14 Ekim 2016 Cuma

MUHARREM AYI, KERBELA, ŞEHİTLER ŞAH-I HZ. HÜSEYİN

Âlemlerin Rabbi olan Allah’a hamt, resulü Muhammed Mustafa’ya (sav) ve evlatlarına / ehli beytine selâm olsun. O evlâdı resul ki, her zamanda mevcut ve sağ olup insanlığı aydınlatmaktadırlar.
        Yüce Allah’ın Kuran’daki; “İş ve yönetim konusunda onlarla da şuraya git / onlara danış / istişare et...” (Al-i İmran-159) Ve “işleri, yönetimleri aralarında bir şuradır/ aralarında istişare iledir…” (Şura-38) Beyan ve buyruğu gereğince Hz. Muhammed; insanların kabileler, aşiretler tarafından yönetilmesini kaldırıp “şurayı / meclisi”, yani halkın meclisini kurmuş ve o meclisin kararları doğrultusunda yönetim oluşturmuştur.
        Yine “Şu bir gerçek ki, Allah size emanetleri onlara ehil olanlara vermenizi ve insanlar arasında hükmettiğinizde adaletle hükmetmenizi emreder.” (Nisa-58) Allah’ın emri doğrultusunda Hz. Peygamber Efendimiz; belli aşiret mensuplarına değil liyâkata yani işin ehli olan kişilere değer vermiş ve her işin başına ırkı, cinsi, rengi ne olursa olsun ehil olanları getirmiştir.
        Çünkü Hz. Resulullah’ın zuhuruna kadar aşiret, kabile reisleri toplumu yönetiyor ve onlar ne derlerse o oluyordu. Aşiret reislerinin kendilerinden sonra oğulları emir, reis, padişah oluyor ve bu şekilde halk idare ediliyordu. İşte Hz. Peygamber Efendimiz, Allah’ın emri doğrultusunda bu yönetim şeklini kaldırdı ve hiç bir kimsenin soyundan, aşiretinden dolayı üstün olmayacağını ilan etti. Ve her türlü emanetin ehil / lâyık olanlar tarafından tasarruf edilmesini buyurduğu gibi, kendisi de bizzat uyguladı. Ve böylece Allah’ın elçisi Hz. Muhammed, cahiliye Arap geleneği olan kabileciliği ve aşiretçiliği kaldırdı.

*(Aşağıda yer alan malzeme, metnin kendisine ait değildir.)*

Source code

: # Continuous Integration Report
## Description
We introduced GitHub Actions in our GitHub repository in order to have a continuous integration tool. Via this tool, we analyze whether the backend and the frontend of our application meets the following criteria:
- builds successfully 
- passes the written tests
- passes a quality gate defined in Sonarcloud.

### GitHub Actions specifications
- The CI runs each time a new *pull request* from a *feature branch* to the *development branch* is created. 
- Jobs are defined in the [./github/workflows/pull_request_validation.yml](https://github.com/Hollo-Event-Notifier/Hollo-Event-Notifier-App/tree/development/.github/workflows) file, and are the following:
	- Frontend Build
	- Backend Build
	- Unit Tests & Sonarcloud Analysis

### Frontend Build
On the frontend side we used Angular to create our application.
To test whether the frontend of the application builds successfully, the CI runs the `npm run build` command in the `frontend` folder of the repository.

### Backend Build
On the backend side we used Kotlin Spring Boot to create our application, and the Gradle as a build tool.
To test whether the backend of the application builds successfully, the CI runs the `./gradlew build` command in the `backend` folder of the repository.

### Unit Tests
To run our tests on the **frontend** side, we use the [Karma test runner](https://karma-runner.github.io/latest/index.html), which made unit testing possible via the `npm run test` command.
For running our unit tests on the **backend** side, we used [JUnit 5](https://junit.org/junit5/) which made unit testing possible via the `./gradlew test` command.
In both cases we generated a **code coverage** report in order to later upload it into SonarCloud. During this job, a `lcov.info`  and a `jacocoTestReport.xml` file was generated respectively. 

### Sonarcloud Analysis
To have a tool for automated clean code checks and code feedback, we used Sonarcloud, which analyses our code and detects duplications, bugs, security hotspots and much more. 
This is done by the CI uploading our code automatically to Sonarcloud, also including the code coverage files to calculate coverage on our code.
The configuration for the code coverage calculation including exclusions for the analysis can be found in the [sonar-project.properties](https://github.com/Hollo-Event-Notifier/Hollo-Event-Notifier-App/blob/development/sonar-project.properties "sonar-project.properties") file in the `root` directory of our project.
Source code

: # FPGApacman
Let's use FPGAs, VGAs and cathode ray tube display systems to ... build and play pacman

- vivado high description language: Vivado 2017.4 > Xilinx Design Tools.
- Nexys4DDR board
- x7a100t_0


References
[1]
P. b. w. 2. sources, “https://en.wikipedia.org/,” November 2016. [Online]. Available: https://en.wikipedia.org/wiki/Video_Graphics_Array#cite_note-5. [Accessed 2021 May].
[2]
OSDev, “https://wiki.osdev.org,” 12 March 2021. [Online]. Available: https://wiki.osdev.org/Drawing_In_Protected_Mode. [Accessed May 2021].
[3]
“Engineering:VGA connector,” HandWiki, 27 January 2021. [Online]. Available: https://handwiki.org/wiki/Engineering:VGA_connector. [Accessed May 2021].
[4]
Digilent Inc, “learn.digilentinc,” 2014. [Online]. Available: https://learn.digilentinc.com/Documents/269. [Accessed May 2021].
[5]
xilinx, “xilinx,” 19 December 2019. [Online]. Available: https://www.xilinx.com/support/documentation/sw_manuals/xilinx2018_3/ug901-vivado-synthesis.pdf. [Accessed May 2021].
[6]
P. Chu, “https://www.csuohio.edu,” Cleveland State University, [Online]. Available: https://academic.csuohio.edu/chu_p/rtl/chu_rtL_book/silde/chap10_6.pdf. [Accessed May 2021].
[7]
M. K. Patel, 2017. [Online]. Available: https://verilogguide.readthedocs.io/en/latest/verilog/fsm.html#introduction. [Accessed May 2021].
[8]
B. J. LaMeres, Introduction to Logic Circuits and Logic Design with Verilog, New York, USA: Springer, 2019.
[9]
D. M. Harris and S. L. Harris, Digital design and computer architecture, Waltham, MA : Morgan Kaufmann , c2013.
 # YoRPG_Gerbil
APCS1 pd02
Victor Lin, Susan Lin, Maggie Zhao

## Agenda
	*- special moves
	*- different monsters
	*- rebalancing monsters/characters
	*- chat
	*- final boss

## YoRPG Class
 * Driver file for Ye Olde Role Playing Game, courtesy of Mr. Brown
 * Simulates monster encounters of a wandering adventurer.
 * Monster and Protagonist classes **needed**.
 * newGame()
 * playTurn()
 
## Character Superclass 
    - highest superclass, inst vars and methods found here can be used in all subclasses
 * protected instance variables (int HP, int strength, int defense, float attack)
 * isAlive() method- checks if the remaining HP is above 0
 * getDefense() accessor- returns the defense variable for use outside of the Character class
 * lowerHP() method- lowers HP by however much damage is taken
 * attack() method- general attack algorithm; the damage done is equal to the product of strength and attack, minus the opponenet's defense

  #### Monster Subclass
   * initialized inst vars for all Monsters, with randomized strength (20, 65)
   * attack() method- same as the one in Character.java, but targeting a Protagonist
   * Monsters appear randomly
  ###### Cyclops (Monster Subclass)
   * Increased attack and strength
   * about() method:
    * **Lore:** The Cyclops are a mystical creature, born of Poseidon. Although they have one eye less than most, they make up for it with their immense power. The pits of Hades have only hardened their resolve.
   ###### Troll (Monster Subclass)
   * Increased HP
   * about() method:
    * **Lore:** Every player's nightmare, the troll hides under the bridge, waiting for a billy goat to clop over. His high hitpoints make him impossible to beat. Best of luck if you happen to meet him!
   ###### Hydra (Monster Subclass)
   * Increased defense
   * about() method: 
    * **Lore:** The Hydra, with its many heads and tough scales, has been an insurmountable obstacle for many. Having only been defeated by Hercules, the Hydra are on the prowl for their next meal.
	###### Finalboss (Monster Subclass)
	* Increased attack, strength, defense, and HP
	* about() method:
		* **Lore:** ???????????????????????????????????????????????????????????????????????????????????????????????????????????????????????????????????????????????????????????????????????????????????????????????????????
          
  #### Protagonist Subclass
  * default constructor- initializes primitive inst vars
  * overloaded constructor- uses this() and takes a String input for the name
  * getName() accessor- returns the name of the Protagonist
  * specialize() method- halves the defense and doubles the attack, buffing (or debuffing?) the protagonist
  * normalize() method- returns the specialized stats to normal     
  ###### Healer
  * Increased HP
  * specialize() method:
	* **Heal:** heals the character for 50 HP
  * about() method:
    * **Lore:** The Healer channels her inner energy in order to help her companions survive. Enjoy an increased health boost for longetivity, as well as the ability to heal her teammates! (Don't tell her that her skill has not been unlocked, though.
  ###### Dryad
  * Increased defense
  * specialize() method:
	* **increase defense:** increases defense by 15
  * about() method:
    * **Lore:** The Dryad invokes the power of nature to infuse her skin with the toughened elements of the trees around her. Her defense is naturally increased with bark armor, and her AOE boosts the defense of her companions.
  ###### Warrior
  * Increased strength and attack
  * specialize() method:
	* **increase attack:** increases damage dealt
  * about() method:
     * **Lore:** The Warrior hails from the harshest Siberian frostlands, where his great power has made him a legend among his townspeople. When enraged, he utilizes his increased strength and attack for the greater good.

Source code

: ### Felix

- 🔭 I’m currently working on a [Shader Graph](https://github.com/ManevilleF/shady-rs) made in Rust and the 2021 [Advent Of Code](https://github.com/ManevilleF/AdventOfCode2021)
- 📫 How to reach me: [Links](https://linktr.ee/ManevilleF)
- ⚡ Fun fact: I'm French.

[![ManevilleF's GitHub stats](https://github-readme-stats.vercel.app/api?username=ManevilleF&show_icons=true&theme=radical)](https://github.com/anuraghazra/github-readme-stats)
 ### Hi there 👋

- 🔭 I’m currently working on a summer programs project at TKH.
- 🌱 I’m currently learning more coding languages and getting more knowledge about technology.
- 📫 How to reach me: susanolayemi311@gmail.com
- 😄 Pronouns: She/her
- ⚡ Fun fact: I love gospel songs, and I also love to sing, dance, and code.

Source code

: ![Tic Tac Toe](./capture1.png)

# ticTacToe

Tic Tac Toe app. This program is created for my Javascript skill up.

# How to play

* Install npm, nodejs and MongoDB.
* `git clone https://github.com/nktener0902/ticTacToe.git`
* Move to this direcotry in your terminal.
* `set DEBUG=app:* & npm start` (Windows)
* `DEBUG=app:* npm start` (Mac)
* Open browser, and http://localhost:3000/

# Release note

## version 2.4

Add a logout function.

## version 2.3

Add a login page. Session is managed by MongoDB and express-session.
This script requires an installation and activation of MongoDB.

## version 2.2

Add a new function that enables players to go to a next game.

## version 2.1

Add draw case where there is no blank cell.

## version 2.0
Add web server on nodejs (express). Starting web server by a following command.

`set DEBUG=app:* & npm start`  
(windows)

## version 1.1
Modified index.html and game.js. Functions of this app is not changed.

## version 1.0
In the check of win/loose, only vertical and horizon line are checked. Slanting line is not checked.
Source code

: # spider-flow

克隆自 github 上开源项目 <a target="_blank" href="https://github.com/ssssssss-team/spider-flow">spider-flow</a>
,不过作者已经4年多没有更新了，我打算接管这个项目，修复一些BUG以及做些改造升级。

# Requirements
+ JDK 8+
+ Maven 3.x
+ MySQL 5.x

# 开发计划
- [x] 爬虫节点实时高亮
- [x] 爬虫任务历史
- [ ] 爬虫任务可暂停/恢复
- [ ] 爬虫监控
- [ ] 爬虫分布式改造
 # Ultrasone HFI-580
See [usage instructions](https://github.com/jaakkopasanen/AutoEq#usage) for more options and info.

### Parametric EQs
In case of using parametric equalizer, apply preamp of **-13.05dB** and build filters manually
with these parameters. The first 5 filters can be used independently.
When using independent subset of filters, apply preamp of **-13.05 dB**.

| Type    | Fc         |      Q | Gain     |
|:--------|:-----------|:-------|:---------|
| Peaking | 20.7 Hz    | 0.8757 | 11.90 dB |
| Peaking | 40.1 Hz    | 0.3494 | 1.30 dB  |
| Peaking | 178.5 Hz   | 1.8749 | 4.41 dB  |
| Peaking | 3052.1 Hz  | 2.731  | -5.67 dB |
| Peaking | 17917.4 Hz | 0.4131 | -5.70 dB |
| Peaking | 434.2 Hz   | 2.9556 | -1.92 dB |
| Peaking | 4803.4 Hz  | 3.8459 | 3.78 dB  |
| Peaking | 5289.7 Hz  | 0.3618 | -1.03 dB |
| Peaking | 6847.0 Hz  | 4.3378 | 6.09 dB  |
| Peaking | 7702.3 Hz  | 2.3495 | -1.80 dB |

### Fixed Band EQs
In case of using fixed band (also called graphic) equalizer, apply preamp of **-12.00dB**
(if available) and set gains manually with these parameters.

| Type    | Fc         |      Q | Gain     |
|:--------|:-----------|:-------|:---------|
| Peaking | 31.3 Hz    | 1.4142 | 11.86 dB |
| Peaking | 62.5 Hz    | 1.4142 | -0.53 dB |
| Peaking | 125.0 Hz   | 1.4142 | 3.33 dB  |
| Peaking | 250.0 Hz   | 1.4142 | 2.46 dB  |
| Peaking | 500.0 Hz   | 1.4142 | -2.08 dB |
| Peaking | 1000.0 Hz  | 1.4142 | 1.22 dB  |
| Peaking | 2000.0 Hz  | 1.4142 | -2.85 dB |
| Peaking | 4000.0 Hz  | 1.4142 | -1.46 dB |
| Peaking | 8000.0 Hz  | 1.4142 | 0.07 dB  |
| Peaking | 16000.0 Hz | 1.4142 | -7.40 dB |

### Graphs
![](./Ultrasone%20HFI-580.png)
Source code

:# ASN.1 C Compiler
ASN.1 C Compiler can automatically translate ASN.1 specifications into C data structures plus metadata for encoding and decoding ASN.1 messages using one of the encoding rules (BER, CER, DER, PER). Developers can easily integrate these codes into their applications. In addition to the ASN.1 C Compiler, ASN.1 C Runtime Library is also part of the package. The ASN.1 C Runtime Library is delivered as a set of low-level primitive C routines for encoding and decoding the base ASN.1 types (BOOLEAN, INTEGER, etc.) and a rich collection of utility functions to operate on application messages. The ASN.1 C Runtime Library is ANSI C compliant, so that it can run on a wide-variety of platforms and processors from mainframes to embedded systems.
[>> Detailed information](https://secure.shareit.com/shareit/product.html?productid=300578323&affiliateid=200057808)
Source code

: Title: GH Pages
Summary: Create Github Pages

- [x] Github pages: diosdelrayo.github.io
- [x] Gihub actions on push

        Bu uygulama Hz. Peygamber Efendimiz’den sonra Hz. Ebubekir, Hz. Ömer, Hz. Osman, Hz. Ali ve Hz. Hasan’ın altı ay süren emirliği / başkanlığı müddetince devam etti. Ve bunların hiç birisi, kendisinden sonra oğlunu kardeşini veya kendi aşiret ve soyundan geleni kendi yerine emir / başkan yapmamıştır. Hatta Hz. Ali yaralı olup vefat etmeden önce kendisine; “Oğlun Hasan’ı emir seçelim mi”? Diye sorduklarında Hz. Ali cevaben; “Benim oğlum olduğu için seçmeyin, lâyık ve ehil ise öyle seçin” demiştir.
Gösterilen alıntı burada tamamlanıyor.